The agreed framework, in which pension funds are required to increase their coverage ratio within the next 15 years, to around 120% is seen as feasible and workable.
However, the needy to put current and future pension liabilities at market value, was likely to constrain the overall performance of a fund.
PGGM’s new chairman Karel Noordzij told IPE: “We are against a possible short term view, as presented by the government and the pension_regulator PVK.”
“This short term view will only be increased if a strict coverage ratio regime will be combined with a variable market valuation of liabilities.”

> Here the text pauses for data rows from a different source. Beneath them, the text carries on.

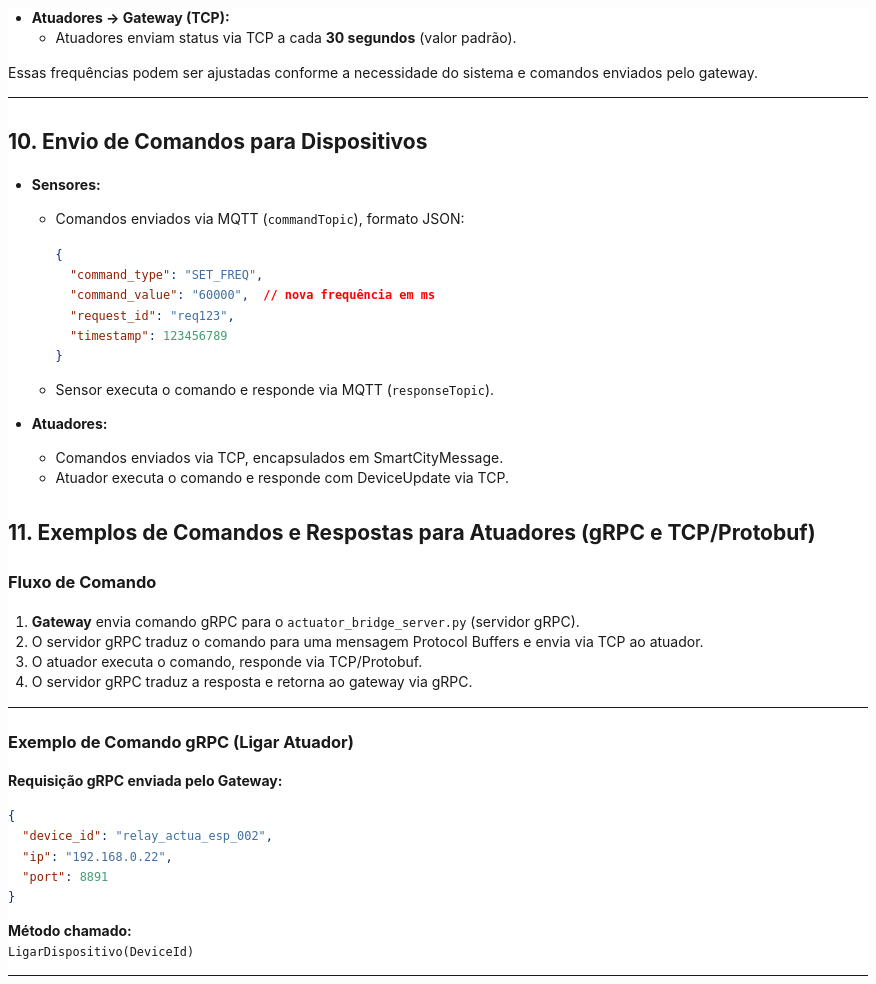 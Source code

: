 - **Atuadores → Gateway (TCP):**
  - Atuadores enviam status via TCP a cada **30 segundos** (valor padrão).

Essas frequências podem ser ajustadas conforme a necessidade do sistema e comandos enviados pelo gateway. 

---


## 10. Envio de Comandos para Dispositivos

- **Sensores:**
  - Comandos enviados via MQTT (`commandTopic`), formato JSON:
    ```json
    {
      "command_type": "SET_FREQ",
      "command_value": "60000",  // nova frequência em ms
      "request_id": "req123",
      "timestamp": 123456789
    }
    ```
  - Sensor executa o comando e responde via MQTT (`responseTopic`).

- **Atuadores:**
  - Comandos enviados via TCP, encapsulados em SmartCityMessage.
  - Atuador executa o comando e responde com DeviceUpdate via TCP.

## 11. Exemplos de Comandos e Respostas para Atuadores (gRPC e TCP/Protobuf)

### Fluxo de Comando

1. **Gateway** envia comando gRPC para o `actuator_bridge_server.py` (servidor gRPC).
2. O servidor gRPC traduz o comando para uma mensagem Protocol Buffers e envia via TCP ao atuador.
3. O atuador executa o comando, responde via TCP/Protobuf.
4. O servidor gRPC traduz a resposta e retorna ao gateway via gRPC.

---

### Exemplo de Comando gRPC (Ligar Atuador)

**Requisição gRPC enviada pelo Gateway:**

```json
{
  "device_id": "relay_actua_esp_002",
  "ip": "192.168.0.22",
  "port": 8891
}
```

**Método chamado:**  
`LigarDispositivo(DeviceId)`

---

Noordzij said this would “clip the wings” of a pension fund and have very negative financial results in the end. The demand that any negative coverage ratio should be rectified within 12 months was “unrealistic”.
To counter this, a extreme premium increase was seen as the only solution. Overall, the Dutch pension system is based on long-term strategic investment planning.
The fund’s chief investment officer Roderick Munsters backed this view. He told IPE that 2003’s 15% yield on investments was very positive - especially in comparison to the -7% returned in 2002. This had resulted in a coverage ratio of 105%.
If the recovery period is implemented very strictly, Munsters said, then future fluctuations would require higher premiums. If interest rates fall by one percent, the overall coverage ratio would fall 18%, necessitating a high premium increase.
PGGM’s current portfolio still has a 49% allocation to equities, which the fund says has been the basis for its positive performance in 2003. Munsters reiterated that the total volume (in percentages) will not change the coming years.
The 10.3% return on commodities and equities’ 23.8% were still an integral part of the overall success. Possible fluctuations in commodities (such as oil price) are not covered by PGGM, as the expectations are that one sector’s decrease will be covered by the better performance of other investment sectors.
Referring to the current debate on funds’ commercial activities sparked by the Staatsen report, Munsters also stated that PGGM still sees investments as the core business of a pension fund. The latter needs a large leeway and no restrictions to reap the best results of its investments.
A strict interpretation, hinted at by Minister of Social Affairs Mark Rutte, would not be positive and was even in conflict with existing EU directives.